Stored dataset items –
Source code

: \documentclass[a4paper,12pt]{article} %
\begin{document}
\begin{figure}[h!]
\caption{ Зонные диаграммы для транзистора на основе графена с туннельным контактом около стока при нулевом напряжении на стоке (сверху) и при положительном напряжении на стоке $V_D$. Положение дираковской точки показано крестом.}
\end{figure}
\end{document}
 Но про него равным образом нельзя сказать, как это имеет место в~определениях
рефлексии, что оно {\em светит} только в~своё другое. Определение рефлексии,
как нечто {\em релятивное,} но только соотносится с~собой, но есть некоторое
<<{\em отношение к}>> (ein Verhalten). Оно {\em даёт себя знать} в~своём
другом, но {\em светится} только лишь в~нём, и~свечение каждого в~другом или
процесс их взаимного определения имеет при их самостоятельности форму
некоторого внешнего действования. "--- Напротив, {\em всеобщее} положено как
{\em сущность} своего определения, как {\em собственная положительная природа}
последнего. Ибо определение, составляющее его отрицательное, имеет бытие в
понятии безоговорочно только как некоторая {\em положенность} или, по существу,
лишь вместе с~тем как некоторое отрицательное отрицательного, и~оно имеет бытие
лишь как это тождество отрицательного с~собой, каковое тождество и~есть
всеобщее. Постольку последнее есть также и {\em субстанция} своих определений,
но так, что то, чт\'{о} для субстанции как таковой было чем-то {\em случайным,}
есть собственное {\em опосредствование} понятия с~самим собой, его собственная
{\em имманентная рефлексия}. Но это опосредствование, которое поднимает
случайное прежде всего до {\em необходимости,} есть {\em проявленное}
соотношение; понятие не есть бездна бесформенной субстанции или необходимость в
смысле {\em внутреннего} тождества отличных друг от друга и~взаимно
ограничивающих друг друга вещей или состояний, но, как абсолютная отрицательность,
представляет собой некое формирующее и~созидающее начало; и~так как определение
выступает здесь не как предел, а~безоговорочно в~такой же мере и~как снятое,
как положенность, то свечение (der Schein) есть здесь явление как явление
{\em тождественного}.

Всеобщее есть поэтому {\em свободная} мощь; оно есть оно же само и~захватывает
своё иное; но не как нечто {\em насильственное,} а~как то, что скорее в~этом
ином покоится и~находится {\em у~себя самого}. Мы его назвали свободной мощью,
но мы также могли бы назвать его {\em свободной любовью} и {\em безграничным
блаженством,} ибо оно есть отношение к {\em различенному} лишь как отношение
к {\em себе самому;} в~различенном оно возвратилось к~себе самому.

TASK PROMPT – Without leaving anything out, repeat every entry shown above.

RESULT OF THIS TASK –
Source code

: \documentclass[a4paper,12pt]{article} %
\begin{document}
\begin{figure}[h!]
\caption{ Зонные диаграммы для транзистора на основе графена с туннельным контактом около стока при нулевом напряжении на стоке (сверху) и при положительном напряжении на стоке $V_D$. Положение дираковской точки показано крестом.}
\end{figure}
\end{document}
 Но про него равным образом нельзя сказать, как это имеет место в~определениях
рефлексии, что оно {\em светит} только в~своё другое. Определение рефлексии,
как нечто {\em релятивное,} но только соотносится с~собой, но есть некоторое
<<{\em отношение к}>> (ein Verhalten). Оно {\em даёт себя знать} в~своём
другом, но {\em светится} только лишь в~нём, и~свечение каждого в~другом или
процесс их взаимного определения имеет при их самостоятельности форму
некоторого внешнего действования. "--- Напротив, {\em всеобщее} положено как
{\em сущность} своего определения, как {\em собственная положительная природа}
последнего. Ибо определение, составляющее его отрицательное, имеет бытие в
понятии безоговорочно только как некоторая {\em положенность} или, по существу,
лишь вместе с~тем как некоторое отрицательное отрицательного, и~оно имеет бытие
лишь как это тождество отрицательного с~собой, каковое тождество и~есть
всеобщее. Постольку последнее есть также и {\em субстанция} своих определений,
но так, что то, чт\'{о} для субстанции как таковой было чем-то {\em случайным,}
есть собственное {\em опосредствование} понятия с~самим собой, его собственная
{\em имманентная рефлексия}. Но это опосредствование, которое поднимает
случайное прежде всего до {\em необходимости,} есть {\em проявленное}
соотношение; понятие не есть бездна бесформенной субстанции или необходимость в
смысле {\em внутреннего} тождества отличных друг от друга и~взаимно
ограничивающих друг друга вещей или состояний, но, как абсолютная отрицательность,
представляет собой некое формирующее и~созидающее начало; и~так как определение
выступает здесь не как предел, а~безоговорочно в~такой же мере и~как снятое,
как положенность, то свечение (der Schein) есть здесь явление как явление
{\em тождественного}.

Всеобщее есть поэтому {\em свободная} мощь; оно есть оно же само и~захватывает
своё иное; но не как нечто {\em насильственное,} а~как то, что скорее в~этом
ином покоится и~находится {\em у~себя самого}. Мы его назвали свободной мощью,
но мы также могли бы назвать его {\em свободной любовью} и {\em безграничным
блаженством,} ибо оно есть отношение к {\em различенному} лишь как отношение
к {\em себе самому;} в~различенном оно возвратилось к~себе самому.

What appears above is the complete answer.